Work request:
The following data has a line with "C++ STL的std::r" and a line with "### <2>线性探索法". Write out exactly those lines and all the lines between them.
>>>
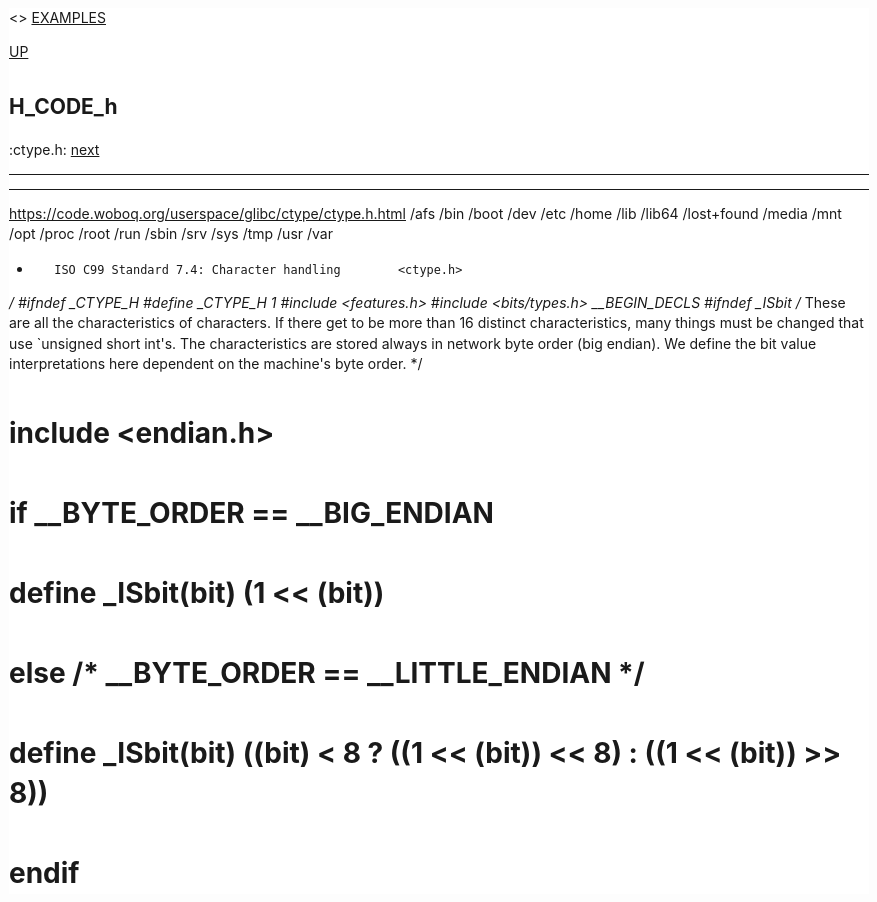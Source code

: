 <<EXAMPLES>>
[EXAMPLES](../fills/ctype_h/EXAMPLES)


[UP](###UP)
## H_CODE_h
:ctype.h:
[next](##H_CODE_c)

----------------------------------------------------- 
-------------------------------------- 
https://code.woboq.org/userspace/glibc/ctype/ctype.h.html
/afs
/bin
/boot
/dev
/etc
/home
/lib
/lib64
/lost+found
/media
/mnt
/opt
/proc
/root
/run
/sbin
/srv
/sys
/tmp
/usr
/var
*        ISO C99 Standard 7.4: Character handling        <ctype.h>
*/
#ifndef        _CTYPE_H
#define        _CTYPE_H        1
#include <features.h>
#include <bits/types.h>
__BEGIN_DECLS
#ifndef _ISbit
/* These are all the characteristics of characters.
If there get to be more than 16 distinct characteristics,
many things must be changed that use `unsigned short int's.
The characteristics are stored always in network byte order (big
endian).  We define the bit value interpretations here dependent on the
machine's byte order.  */
# include <endian.h>
# if __BYTE_ORDER == __BIG_ENDIAN
#  define _ISbit(bit)        (1 << (bit))
# else /* __BYTE_ORDER == __LITTLE_ENDIAN */
#  define _ISbit(bit)        ((bit) < 8 ? ((1 << (bit)) << 8) : ((1 << (bit)) >> 8))
# endif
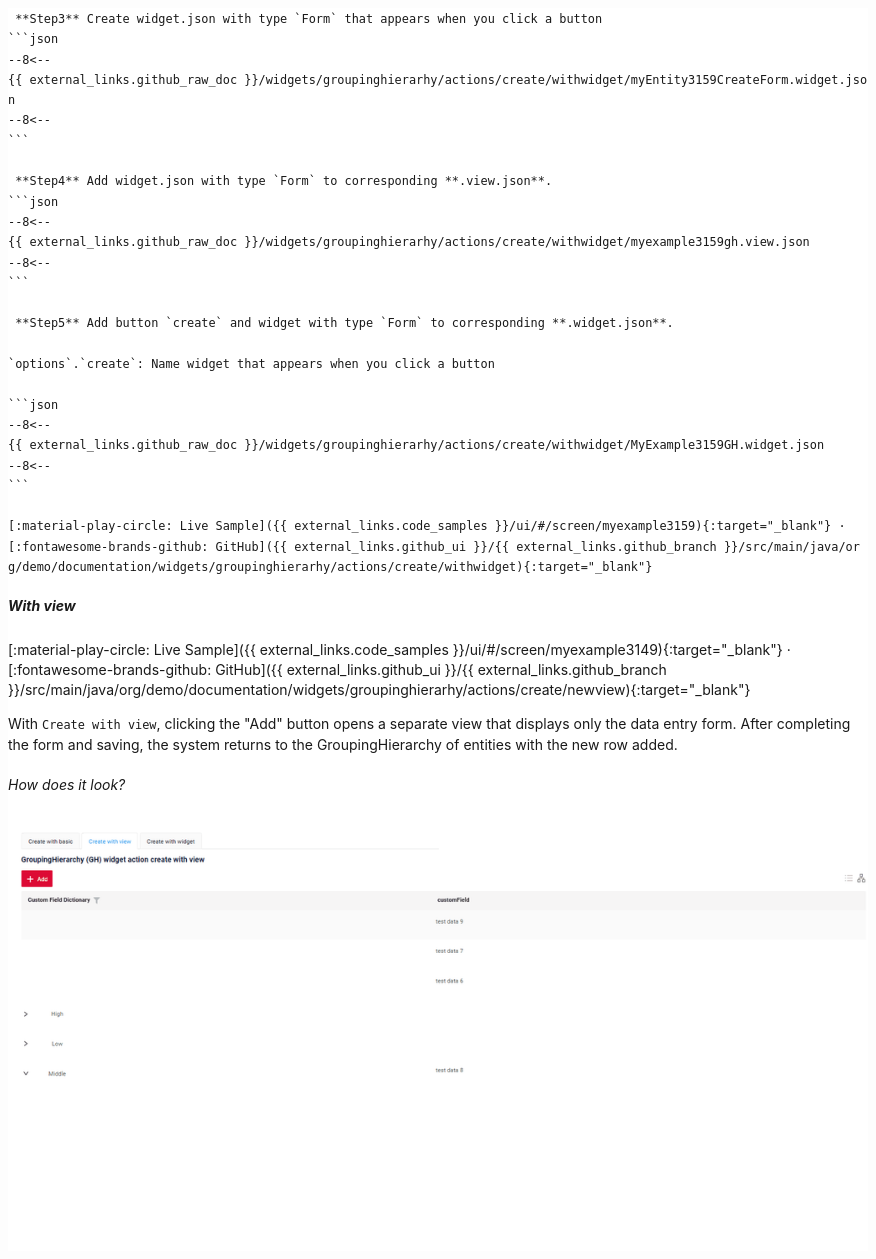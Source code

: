      **Step3** Create widget.json with type `Form` that appears when you click a button
    ```json
    --8<--
    {{ external_links.github_raw_doc }}/widgets/groupinghierarhy/actions/create/withwidget/myEntity3159CreateForm.widget.json
    --8<--
    ```
 
     **Step4** Add widget.json with type `Form` to corresponding **.view.json**. 
    ```json
    --8<--
    {{ external_links.github_raw_doc }}/widgets/groupinghierarhy/actions/create/withwidget/myexample3159gh.view.json
    --8<--
    ```

     **Step5** Add button `create` and widget with type `Form` to corresponding **.widget.json**.
       
    `options`.`create`: Name widget that appears when you click a button
        
    ```json
    --8<--
    {{ external_links.github_raw_doc }}/widgets/groupinghierarhy/actions/create/withwidget/MyExample3159GH.widget.json
    --8<--
    ```

    [:material-play-circle: Live Sample]({{ external_links.code_samples }}/ui/#/screen/myexample3159){:target="_blank"} ·
    [:fontawesome-brands-github: GitHub]({{ external_links.github_ui }}/{{ external_links.github_branch }}/src/main/java/org/demo/documentation/widgets/groupinghierarhy/actions/create/withwidget){:target="_blank"}

##### <a id="withview">With view</a>
[:material-play-circle: Live Sample]({{ external_links.code_samples }}/ui/#/screen/myexample3149){:target="_blank"} ·
[:fontawesome-brands-github: GitHub]({{ external_links.github_ui }}/{{ external_links.github_branch }}/src/main/java/org/demo/documentation/widgets/groupinghierarhy/actions/create/newview){:target="_blank"}

With `Create with view`, clicking the "Add" button opens a separate view that displays only the data entry form. After completing the form and saving, the system returns to the GroupingHierarchy of entities with the new row added. 
###### How does it look? 
![groupinghierarchy_create_with_view.gif](groupinghierarchy_create_with_view.gif)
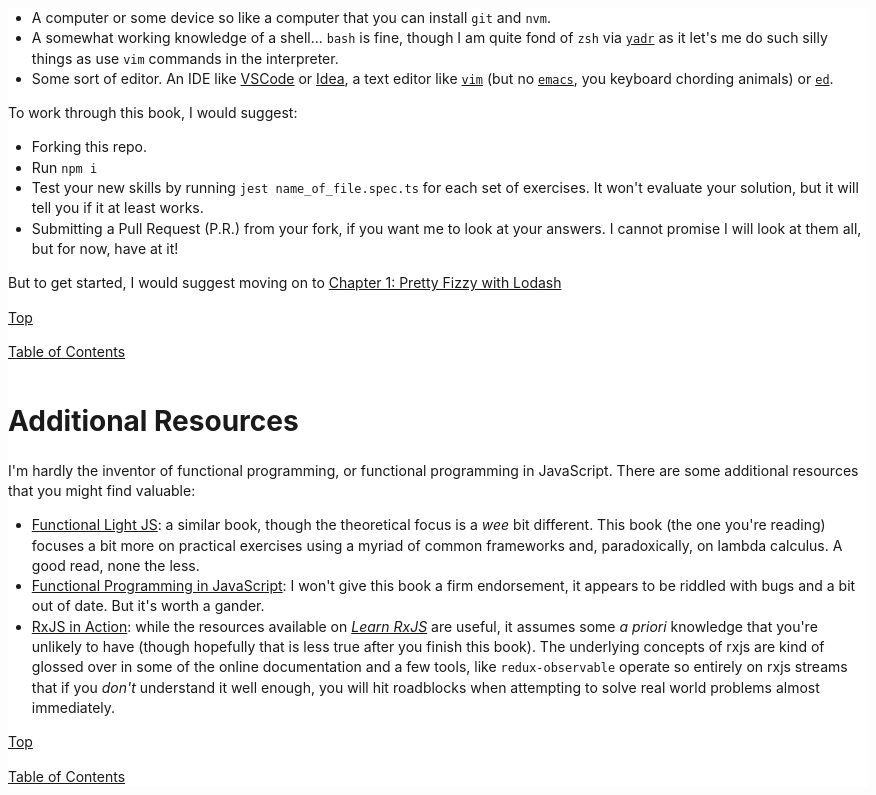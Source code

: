* A computer or some device so like a computer that you can install `git` and `nvm`.
* A somewhat working knowledge of a shell... `bash` is fine, though I am quite fond of `zsh` via [`yadr`](https://github.com/skwp/dotfiles) as it let's me do such silly things as use `vim` commands in the interpreter.
* Some sort of editor.  An IDE like [VSCode](https://code.visualstudio.com/) or [Idea](https://www.jetbrains.com/idea/), a text editor like [`vim`](https://www.vim.org/) (but no [`emacs`](https://www.gnu.org/software/emacs/), you keyboard chording animals) or [`ed`](https://en.wikipedia.org/wiki/Ed_(text_editor)).

To work through this book, I would suggest:
* Forking this repo.
* Run `npm i`
* Test your new skills by running `jest name_of_file.spec.ts` for each set of exercises. It won't evaluate your solution, but it will tell you if it at least works.
* Submitting a Pull Request (P.R.) from your fork, if you want me to look at your answers.  I cannot promise I will look at them all, but for now, have at it!

But to get started, I would suggest moving on to [Chapter 1: Pretty Fizzy with Lodash](/chapters/one/one.md)

[Top](#introduction)

[Table of Contents](/chapters/table_of_contents.md)

# Additional Resources

I'm hardly the inventor of functional programming, or functional programming in JavaScript.  There are some additional resources that you might find valuable:

* [Functional Light JS](https://github.com/getify/Functional-Light-JS): a similar book, though the theoretical focus is a _wee_ bit different.  This book (the one you're reading) focuses a bit more on practical exercises using a myriad of common frameworks and, paradoxically, on lambda calculus.  A good read, none the less.
* [Functional Programming in JavaScript](https://www.manning.com/books/functional-programming-in-javascript): I won't give this book a firm endorsement, it appears to be riddled with bugs and a bit out of date.  But it's worth a gander.
* [RxJS in Action](https://www.manning.com/books/rxjs-in-action): while the resources available on [_Learn RxJS_](https://www.learnrxjs.io/) are useful, it assumes some _a priori_ knowledge that you're unlikely to have (though hopefully that is less true after you finish this book).  The underlying concepts of rxjs are kind of glossed over in some of the online documentation and a few tools, like `redux-observable` operate so entirely on rxjs streams that if you _don't_ understand it well enough, you will hit roadblocks when attempting to solve real world problems almost immediately.

[Top](#introduction)

[Table of Contents](/chapters/table_of_contents.md)
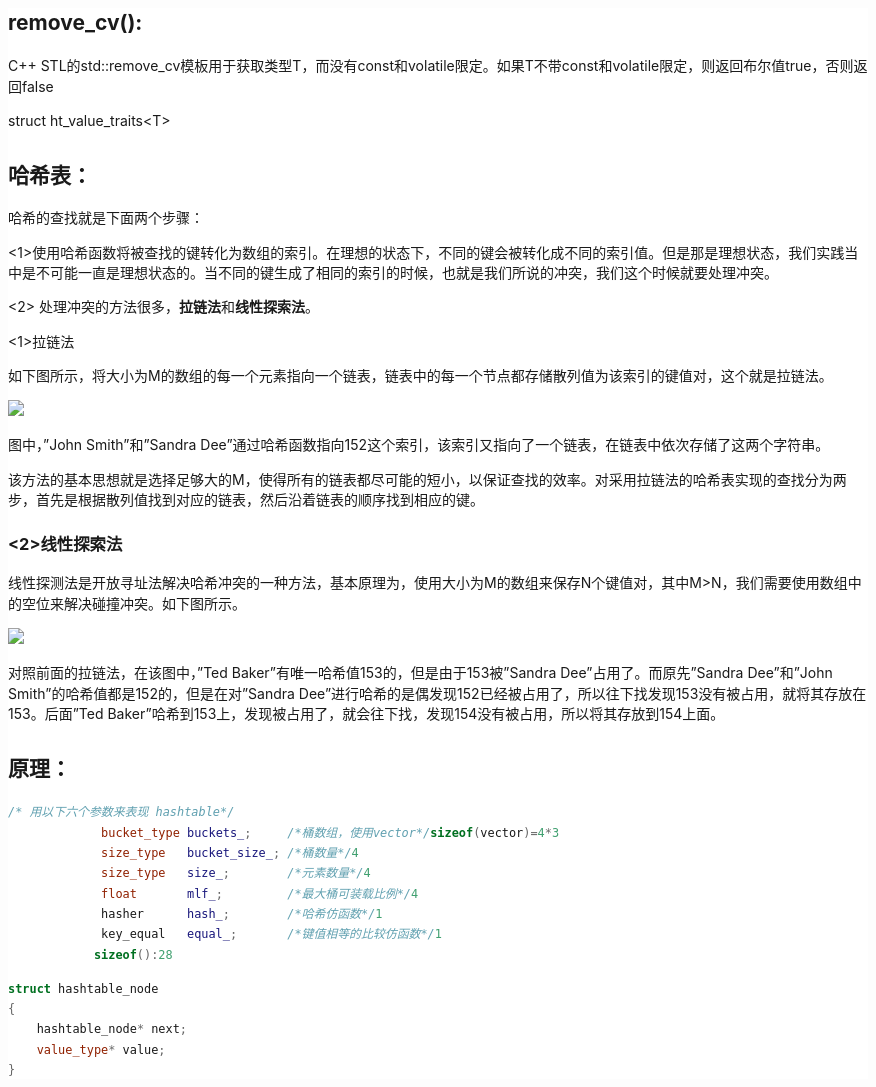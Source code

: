 

## remove_cv():

C++ STL的std::remove_cv模板用于获取类型T，而没有const和volatile限定。如果T不带const和volatile限定，则返回布尔值true，否则返回false

struct ht_value_traits\<T>

## 哈希表：

哈希的查找就是下面两个步骤：

<1>使用哈希函数将被查找的键转化为数组的索引。在理想的状态下，不同的键会被转化成不同的索引值。但是那是理想状态，我们实践当中是不可能一直是理想状态的。当不同的键生成了相同的索引的时候，也就是我们所说的冲突，我们这个时候就要处理冲突。

<2> 处理冲突的方法很多，**拉链法**和**线性探索法**。

<1>拉链法

如下图所示，将大小为M的数组的每一个元素指向一个链表，链表中的每一个节点都存储散列值为该索引的键值对，这个就是拉链法。

![](D:\C++从入门到入土\面试\PROJECTS\lept_STL\images\拉链法.png)

图中，”John Smith”和”Sandra Dee”通过哈希函数指向152这个索引，该索引又指向了一个链表，在链表中依次存储了这两个字符串。

该方法的基本思想就是选择足够大的M，使得所有的链表都尽可能的短小，以保证查找的效率。对采用拉链法的哈希表实现的查找分为两步，首先是根据散列值找到对应的链表，然后沿着链表的顺序找到相应的键。

### <2>线性探索法

线性探测法是开放寻址法解决哈希冲突的一种方法，基本原理为，使用大小为M的数组来保存N个键值对，其中M>N，我们需要使用数组中的空位来解决碰撞冲突。如下图所示。

![](D:\C++从入门到入土\面试\PROJECTS\lept_STL\images\线性探测法.png)

对照前面的拉链法，在该图中，”Ted Baker”有唯一哈希值153的，但是由于153被”Sandra Dee”占用了。而原先”Sandra Dee”和”John Smith”的哈希值都是152的，但是在对”Sandra Dee”进行哈希的是偶发现152已经被占用了，所以往下找发现153没有被占用，就将其存放在153。后面”Ted Baker”哈希到153上，发现被占用了，就会往下找，发现154没有被占用，所以将其存放到154上面。



## 原理：

```c++
/* 用以下六个参数来表现 hashtable*/
             bucket_type buckets_;     /*桶数组，使用vector*/sizeof(vector)=4*3
             size_type   bucket_size_; /*桶数量*/4
             size_type   size_;        /*元素数量*/4
             float       mlf_;         /*最大桶可装载比例*/4
             hasher      hash_;        /*哈希仿函数*/1
             key_equal   equal_;       /*键值相等的比较仿函数*/1
			sizeof():28

```

```c++
struct hashtable_node
{
	hashtable_node* next;
	value_type* value;
}
```
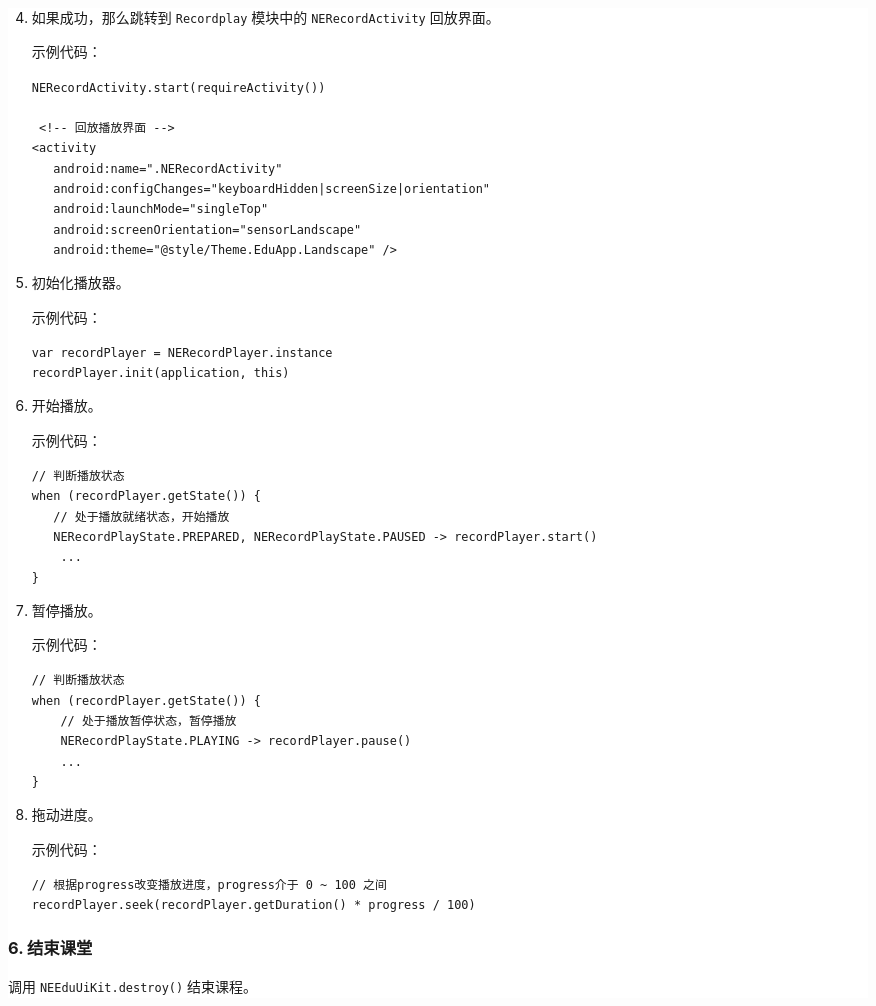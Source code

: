   4. 如果成功，那么跳转到 `Recordplay` 模块中的 `NERecordActivity` 回放界面。
  
     示例代码：
     ```
     NERecordActivity.start(requireActivity())

      <!-- 回放播放界面 -->
     <activity
        android:name=".NERecordActivity"
        android:configChanges="keyboardHidden|screenSize|orientation"
        android:launchMode="singleTop"
        android:screenOrientation="sensorLandscape"
        android:theme="@style/Theme.EduApp.Landscape" />
     ```
  5. 初始化播放器。
  
     示例代码：
     ```
     var recordPlayer = NERecordPlayer.instance
     recordPlayer.init(application, this)
     ```
  6. 开始播放。
  
     示例代码：
     ```     
     // 判断播放状态
     when (recordPlayer.getState()) {
        // 处于播放就绪状态，开始播放
        NERecordPlayState.PREPARED, NERecordPlayState.PAUSED -> recordPlayer.start()
         ...
     }
     ```
  7. 暂停播放。
  
     示例代码：
     ```
     // 判断播放状态
     when (recordPlayer.getState()) {
         // 处于播放暂停状态，暂停播放
         NERecordPlayState.PLAYING -> recordPlayer.pause()
         ...
     }
     ```
  8. 拖动进度。
  
     示例代码：
     ```
     // 根据progress改变播放进度，progress介于 0 ~ 100 之间
     recordPlayer.seek(recordPlayer.getDuration() * progress / 100)
     ```
### 6. 结束课堂

调用 `NEEduUiKit.destroy()` 结束课程。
<<<
Expected output:
C++ STL的std::remove_cv模板用于获取类型T，而没有const和volatile限定。如果T不带const和volatile限定，则返回布尔值true，否则返回false

struct ht_value_traits\<T>

## 哈希表：

哈希的查找就是下面两个步骤：

<1>使用哈希函数将被查找的键转化为数组的索引。在理想的状态下，不同的键会被转化成不同的索引值。但是那是理想状态，我们实践当中是不可能一直是理想状态的。当不同的键生成了相同的索引的时候，也就是我们所说的冲突，我们这个时候就要处理冲突。

<2> 处理冲突的方法很多，**拉链法**和**线性探索法**。

<1>拉链法

如下图所示，将大小为M的数组的每一个元素指向一个链表，链表中的每一个节点都存储散列值为该索引的键值对，这个就是拉链法。

![](D:\C++从入门到入土\面试\PROJECTS\lept_STL\images\拉链法.png)

图中，”John Smith”和”Sandra Dee”通过哈希函数指向152这个索引，该索引又指向了一个链表，在链表中依次存储了这两个字符串。

该方法的基本思想就是选择足够大的M，使得所有的链表都尽可能的短小，以保证查找的效率。对采用拉链法的哈希表实现的查找分为两步，首先是根据散列值找到对应的链表，然后沿着链表的顺序找到相应的键。

### <2>线性探索法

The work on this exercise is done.